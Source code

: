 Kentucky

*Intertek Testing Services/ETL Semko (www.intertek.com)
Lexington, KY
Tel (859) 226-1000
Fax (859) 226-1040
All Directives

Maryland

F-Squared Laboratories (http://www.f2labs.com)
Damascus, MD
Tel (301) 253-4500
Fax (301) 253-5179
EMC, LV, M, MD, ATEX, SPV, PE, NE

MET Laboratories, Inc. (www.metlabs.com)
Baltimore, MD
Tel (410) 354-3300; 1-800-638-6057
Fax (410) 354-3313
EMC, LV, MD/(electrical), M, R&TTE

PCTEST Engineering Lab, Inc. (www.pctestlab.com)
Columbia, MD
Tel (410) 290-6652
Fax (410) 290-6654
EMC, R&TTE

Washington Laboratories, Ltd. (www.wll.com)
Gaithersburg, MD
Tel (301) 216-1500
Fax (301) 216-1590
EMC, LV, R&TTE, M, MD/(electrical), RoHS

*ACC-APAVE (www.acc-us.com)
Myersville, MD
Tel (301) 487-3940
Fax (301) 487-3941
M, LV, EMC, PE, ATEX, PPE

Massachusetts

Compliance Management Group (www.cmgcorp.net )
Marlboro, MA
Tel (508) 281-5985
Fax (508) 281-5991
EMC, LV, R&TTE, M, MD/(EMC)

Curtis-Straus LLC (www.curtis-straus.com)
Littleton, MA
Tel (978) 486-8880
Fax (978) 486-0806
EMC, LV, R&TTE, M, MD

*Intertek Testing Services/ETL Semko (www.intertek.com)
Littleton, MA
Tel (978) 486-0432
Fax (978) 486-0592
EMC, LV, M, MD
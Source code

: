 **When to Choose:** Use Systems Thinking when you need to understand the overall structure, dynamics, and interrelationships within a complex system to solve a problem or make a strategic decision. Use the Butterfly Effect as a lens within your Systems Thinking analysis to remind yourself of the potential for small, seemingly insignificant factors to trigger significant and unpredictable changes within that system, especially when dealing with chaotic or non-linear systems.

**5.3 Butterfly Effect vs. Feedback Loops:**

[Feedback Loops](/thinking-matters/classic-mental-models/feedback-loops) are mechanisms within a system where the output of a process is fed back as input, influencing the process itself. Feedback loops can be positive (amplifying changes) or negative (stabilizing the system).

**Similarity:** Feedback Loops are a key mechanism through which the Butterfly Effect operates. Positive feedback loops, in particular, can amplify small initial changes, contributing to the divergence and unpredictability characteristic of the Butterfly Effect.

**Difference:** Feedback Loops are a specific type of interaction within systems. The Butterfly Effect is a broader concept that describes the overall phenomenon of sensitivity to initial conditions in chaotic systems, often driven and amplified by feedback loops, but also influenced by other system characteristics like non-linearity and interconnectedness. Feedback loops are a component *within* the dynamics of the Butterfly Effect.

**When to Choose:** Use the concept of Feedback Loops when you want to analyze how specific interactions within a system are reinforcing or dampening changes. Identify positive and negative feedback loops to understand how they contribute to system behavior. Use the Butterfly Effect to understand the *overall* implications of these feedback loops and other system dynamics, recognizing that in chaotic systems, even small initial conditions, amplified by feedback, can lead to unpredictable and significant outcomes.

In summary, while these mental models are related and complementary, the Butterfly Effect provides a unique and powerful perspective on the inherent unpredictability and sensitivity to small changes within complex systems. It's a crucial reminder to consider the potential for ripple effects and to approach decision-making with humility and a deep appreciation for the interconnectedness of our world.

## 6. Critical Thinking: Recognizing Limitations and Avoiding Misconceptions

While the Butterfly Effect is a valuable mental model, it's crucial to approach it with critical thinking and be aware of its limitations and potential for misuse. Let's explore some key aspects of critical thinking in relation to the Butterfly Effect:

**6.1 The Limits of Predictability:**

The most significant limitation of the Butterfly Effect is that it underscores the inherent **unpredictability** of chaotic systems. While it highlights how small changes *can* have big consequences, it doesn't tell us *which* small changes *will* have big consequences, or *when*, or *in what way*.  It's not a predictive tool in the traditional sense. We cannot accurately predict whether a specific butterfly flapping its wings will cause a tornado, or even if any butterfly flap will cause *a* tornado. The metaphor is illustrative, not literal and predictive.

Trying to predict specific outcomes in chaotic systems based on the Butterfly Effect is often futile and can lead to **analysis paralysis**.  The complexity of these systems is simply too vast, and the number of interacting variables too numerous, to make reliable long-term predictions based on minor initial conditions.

----

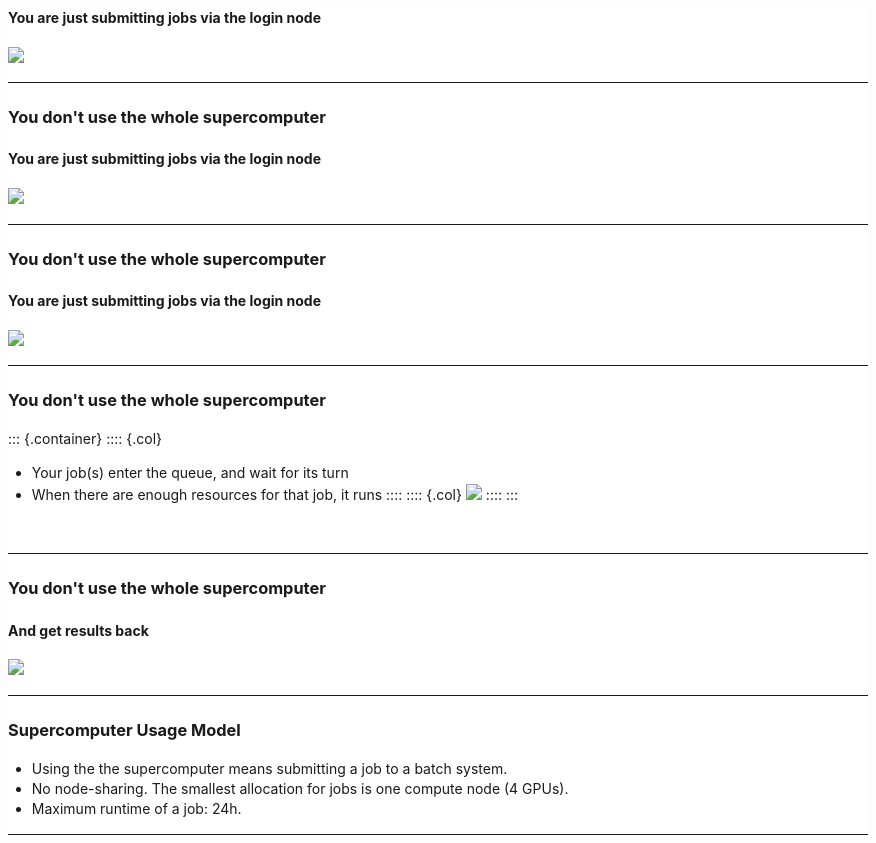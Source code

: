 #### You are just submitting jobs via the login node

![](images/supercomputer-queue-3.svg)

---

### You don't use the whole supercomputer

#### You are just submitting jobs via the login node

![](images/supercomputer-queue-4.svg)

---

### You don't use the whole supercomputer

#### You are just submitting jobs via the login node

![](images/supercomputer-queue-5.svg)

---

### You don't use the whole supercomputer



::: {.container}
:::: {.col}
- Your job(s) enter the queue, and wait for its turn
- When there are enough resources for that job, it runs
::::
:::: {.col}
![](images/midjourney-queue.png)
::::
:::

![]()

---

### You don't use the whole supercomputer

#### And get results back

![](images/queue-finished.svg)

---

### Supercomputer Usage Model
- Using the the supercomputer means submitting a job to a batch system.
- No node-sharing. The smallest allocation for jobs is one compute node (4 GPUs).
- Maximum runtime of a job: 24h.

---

----

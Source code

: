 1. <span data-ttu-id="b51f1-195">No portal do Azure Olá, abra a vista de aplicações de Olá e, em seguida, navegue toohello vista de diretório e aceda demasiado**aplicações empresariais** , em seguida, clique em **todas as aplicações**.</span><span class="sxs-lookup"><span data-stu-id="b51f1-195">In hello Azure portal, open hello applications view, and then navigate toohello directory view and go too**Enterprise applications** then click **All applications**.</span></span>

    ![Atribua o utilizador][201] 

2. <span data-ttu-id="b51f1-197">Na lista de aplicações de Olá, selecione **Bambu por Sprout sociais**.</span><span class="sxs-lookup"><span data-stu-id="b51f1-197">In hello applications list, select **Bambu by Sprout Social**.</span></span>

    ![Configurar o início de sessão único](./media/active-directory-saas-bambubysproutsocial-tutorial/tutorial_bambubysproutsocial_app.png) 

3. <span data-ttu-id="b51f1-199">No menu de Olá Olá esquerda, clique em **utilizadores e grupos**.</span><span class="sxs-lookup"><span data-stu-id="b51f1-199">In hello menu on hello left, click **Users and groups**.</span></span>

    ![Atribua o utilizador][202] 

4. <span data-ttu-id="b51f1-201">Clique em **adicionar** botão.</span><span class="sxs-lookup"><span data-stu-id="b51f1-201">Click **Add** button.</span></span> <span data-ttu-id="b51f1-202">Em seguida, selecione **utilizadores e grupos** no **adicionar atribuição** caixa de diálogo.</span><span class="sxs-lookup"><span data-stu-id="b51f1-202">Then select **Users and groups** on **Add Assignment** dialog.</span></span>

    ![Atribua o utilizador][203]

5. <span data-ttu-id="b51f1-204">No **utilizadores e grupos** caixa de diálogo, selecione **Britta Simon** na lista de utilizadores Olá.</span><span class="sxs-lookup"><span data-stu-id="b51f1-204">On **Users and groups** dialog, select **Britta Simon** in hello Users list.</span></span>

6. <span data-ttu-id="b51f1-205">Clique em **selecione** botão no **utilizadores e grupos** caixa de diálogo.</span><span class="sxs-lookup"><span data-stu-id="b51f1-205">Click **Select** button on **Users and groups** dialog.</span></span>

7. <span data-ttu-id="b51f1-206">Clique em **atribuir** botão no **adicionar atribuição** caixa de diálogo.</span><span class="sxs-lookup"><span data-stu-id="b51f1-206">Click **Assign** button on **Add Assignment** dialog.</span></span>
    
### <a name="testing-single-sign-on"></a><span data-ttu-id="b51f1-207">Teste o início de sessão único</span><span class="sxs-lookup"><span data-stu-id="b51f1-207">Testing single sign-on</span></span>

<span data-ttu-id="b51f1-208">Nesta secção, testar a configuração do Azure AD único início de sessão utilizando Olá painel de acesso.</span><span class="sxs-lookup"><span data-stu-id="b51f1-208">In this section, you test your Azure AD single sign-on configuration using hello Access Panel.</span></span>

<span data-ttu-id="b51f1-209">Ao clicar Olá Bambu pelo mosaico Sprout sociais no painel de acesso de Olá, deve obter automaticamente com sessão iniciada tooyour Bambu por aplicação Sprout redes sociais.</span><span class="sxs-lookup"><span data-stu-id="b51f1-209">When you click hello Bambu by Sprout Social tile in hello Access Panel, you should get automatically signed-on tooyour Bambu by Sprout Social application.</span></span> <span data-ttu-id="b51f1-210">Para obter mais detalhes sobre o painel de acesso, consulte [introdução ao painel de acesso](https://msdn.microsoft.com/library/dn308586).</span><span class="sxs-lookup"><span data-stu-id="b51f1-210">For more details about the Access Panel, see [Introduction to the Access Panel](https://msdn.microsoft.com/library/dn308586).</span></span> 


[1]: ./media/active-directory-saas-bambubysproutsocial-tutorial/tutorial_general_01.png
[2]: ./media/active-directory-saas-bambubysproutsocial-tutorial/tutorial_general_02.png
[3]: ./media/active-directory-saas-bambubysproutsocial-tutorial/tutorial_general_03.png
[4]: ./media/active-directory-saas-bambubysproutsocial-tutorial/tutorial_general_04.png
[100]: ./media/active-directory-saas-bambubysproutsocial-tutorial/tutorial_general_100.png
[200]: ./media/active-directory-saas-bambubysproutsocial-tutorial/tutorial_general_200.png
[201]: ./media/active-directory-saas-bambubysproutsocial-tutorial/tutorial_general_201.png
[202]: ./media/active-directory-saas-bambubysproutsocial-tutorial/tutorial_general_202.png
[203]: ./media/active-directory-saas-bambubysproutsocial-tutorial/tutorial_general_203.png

----

**Assigned task**
Within the records, on how many lines does the word "adicionar" appear? Provide the number alone.

**Solved problem**
2